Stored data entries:
┌──

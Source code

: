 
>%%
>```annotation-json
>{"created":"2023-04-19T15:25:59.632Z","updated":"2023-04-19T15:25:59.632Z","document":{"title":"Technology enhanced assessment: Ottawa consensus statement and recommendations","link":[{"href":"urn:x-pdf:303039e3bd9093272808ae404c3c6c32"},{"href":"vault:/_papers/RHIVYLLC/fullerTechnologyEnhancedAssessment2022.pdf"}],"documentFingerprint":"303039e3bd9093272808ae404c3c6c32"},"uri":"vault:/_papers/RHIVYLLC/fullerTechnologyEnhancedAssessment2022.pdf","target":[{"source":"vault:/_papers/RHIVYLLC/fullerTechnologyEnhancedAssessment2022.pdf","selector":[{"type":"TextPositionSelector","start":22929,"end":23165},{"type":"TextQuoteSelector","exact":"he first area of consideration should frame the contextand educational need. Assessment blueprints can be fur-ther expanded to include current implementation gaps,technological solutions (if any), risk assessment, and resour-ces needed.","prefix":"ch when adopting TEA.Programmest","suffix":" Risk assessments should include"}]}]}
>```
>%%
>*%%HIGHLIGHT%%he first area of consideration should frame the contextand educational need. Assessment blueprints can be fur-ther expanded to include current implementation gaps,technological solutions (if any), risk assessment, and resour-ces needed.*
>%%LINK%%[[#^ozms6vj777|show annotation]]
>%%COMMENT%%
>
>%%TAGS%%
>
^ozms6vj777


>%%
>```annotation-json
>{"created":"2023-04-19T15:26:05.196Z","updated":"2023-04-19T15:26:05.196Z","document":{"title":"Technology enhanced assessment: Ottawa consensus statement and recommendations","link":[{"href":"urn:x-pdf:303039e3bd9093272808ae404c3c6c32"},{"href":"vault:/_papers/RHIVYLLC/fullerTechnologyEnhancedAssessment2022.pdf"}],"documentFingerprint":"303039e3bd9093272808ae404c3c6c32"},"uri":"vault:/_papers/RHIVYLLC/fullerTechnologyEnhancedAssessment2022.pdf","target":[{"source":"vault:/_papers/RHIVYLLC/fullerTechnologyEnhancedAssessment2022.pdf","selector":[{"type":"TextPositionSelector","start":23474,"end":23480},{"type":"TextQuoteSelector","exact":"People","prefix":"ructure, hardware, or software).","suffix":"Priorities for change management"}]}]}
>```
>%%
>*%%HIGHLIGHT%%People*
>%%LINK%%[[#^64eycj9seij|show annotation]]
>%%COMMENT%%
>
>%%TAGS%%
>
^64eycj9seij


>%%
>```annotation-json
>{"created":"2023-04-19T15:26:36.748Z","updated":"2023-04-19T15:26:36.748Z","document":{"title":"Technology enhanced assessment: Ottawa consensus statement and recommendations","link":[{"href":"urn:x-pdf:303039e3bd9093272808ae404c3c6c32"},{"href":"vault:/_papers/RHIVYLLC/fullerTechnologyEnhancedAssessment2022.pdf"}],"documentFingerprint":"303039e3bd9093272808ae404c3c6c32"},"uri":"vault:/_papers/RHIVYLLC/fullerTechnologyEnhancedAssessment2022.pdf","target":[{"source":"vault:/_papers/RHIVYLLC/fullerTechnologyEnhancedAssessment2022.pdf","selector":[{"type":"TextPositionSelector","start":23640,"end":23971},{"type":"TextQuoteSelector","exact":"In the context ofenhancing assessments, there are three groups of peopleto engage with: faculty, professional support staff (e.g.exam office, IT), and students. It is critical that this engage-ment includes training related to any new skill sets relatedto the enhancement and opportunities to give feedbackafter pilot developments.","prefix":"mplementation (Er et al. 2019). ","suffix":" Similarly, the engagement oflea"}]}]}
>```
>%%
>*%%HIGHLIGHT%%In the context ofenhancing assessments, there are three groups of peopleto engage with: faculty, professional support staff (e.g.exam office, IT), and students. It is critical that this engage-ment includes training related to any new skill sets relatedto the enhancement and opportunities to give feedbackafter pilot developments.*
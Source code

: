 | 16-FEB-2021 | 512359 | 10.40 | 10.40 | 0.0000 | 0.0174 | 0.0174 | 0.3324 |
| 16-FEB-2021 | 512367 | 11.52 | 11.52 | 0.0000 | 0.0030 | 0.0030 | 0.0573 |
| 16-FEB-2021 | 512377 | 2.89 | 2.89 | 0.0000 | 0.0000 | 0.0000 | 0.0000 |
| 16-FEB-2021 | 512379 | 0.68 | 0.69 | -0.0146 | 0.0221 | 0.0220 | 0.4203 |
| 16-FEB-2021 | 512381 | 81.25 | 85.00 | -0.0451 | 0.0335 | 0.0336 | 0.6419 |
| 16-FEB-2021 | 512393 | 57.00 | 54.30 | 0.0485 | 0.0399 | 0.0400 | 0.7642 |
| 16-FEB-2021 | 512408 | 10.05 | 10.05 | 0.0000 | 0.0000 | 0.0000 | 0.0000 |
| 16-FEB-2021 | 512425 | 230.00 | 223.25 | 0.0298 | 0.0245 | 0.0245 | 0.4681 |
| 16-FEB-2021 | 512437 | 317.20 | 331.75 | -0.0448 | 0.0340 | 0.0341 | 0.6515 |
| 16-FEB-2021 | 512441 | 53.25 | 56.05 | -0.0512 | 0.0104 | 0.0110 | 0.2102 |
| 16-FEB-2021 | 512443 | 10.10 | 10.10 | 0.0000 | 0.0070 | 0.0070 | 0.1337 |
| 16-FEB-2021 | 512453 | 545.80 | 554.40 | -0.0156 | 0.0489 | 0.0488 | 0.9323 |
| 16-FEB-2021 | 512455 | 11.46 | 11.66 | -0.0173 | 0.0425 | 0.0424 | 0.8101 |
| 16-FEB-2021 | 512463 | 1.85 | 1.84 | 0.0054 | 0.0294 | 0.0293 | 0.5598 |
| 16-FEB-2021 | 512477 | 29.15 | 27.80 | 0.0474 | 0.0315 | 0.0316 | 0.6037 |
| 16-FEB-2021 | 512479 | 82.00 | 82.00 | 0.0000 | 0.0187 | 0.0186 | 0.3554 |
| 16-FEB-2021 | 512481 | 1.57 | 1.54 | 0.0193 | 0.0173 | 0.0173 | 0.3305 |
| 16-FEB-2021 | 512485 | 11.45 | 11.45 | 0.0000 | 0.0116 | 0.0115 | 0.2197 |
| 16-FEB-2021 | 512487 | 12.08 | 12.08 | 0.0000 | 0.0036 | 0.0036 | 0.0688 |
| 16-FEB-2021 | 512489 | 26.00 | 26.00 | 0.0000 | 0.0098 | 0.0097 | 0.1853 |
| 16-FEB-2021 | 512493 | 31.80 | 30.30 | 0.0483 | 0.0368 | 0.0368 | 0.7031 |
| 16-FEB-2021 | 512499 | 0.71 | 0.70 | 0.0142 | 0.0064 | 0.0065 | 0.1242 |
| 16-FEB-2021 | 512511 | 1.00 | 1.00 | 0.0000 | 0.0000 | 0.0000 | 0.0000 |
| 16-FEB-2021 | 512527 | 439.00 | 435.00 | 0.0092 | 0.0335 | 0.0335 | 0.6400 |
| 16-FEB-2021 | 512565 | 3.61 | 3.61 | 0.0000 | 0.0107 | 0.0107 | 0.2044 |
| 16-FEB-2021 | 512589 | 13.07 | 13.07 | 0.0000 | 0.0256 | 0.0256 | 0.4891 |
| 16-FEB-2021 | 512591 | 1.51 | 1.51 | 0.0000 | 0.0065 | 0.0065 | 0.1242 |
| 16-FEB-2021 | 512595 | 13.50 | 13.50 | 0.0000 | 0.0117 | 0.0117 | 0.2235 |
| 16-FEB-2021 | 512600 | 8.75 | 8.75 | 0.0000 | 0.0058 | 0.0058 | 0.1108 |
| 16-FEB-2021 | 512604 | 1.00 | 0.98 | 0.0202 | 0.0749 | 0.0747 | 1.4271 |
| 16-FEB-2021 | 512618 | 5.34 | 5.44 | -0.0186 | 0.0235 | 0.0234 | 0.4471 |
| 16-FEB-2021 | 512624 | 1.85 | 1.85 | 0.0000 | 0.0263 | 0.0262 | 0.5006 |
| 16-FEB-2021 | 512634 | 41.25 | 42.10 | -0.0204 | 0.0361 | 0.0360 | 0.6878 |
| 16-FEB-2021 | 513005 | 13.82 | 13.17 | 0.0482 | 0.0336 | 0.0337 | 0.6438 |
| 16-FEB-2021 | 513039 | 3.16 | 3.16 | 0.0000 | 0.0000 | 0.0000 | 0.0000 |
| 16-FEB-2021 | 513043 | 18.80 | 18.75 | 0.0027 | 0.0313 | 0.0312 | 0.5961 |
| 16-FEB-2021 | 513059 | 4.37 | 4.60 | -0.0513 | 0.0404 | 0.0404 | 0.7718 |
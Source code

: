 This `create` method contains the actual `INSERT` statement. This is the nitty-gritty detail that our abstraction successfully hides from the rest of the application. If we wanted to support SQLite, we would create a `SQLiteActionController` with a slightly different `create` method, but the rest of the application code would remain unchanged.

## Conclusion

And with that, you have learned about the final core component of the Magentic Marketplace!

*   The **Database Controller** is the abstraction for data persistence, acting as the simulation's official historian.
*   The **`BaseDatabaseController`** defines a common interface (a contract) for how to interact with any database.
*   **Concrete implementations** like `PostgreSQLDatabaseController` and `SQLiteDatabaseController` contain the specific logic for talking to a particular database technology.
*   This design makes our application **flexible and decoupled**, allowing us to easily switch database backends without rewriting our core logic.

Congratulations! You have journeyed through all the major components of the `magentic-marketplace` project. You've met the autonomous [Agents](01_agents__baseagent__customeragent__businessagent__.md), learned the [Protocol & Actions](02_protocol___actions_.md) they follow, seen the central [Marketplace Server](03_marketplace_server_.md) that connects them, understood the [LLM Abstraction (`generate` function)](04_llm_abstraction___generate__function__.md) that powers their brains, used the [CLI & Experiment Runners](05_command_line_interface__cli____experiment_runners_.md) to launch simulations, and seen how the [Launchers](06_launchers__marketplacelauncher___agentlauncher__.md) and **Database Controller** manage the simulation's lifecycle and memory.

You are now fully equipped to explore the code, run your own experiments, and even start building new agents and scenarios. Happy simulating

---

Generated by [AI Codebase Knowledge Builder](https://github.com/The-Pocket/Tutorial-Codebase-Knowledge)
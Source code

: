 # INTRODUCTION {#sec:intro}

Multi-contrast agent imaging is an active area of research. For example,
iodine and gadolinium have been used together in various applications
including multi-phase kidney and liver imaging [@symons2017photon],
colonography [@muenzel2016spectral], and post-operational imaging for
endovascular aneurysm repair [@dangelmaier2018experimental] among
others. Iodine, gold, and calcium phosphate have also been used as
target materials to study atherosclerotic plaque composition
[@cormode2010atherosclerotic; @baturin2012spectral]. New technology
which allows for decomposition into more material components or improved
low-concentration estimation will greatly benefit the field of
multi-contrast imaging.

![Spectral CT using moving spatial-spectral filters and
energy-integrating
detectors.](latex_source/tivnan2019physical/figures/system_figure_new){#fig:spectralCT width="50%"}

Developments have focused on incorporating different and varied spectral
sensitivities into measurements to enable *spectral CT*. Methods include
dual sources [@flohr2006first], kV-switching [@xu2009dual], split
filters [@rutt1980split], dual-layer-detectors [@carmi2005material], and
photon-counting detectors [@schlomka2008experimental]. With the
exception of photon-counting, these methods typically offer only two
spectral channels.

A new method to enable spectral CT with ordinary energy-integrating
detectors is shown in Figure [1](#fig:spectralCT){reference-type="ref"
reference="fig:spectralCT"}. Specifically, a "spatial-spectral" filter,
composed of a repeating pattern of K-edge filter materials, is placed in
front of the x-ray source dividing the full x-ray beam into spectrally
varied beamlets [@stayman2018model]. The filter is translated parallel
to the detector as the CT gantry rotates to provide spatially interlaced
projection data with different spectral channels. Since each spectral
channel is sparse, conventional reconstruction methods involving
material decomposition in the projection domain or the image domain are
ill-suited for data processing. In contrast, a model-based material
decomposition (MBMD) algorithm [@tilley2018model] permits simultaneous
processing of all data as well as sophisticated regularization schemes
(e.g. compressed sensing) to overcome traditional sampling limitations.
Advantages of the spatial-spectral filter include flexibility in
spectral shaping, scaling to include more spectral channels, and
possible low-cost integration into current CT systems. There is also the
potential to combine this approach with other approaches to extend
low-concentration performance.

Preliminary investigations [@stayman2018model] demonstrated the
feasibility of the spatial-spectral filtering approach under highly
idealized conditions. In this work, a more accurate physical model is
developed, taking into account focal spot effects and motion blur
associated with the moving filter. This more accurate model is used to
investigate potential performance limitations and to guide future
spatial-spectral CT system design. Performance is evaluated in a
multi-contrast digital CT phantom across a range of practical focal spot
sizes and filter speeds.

└──

- **Requirement**:
Please give an exact copy of the lines above, beginning with the line containing "simulation's official historian." and running through the line containing "with any database.", and of no other lines.

- **Reply**:
*   The **Database Controller** is the abstraction for data persistence, acting as the simulation's official historian.
*   The **`BaseDatabaseController`** defines a common interface (a contract) for how to interact with any database.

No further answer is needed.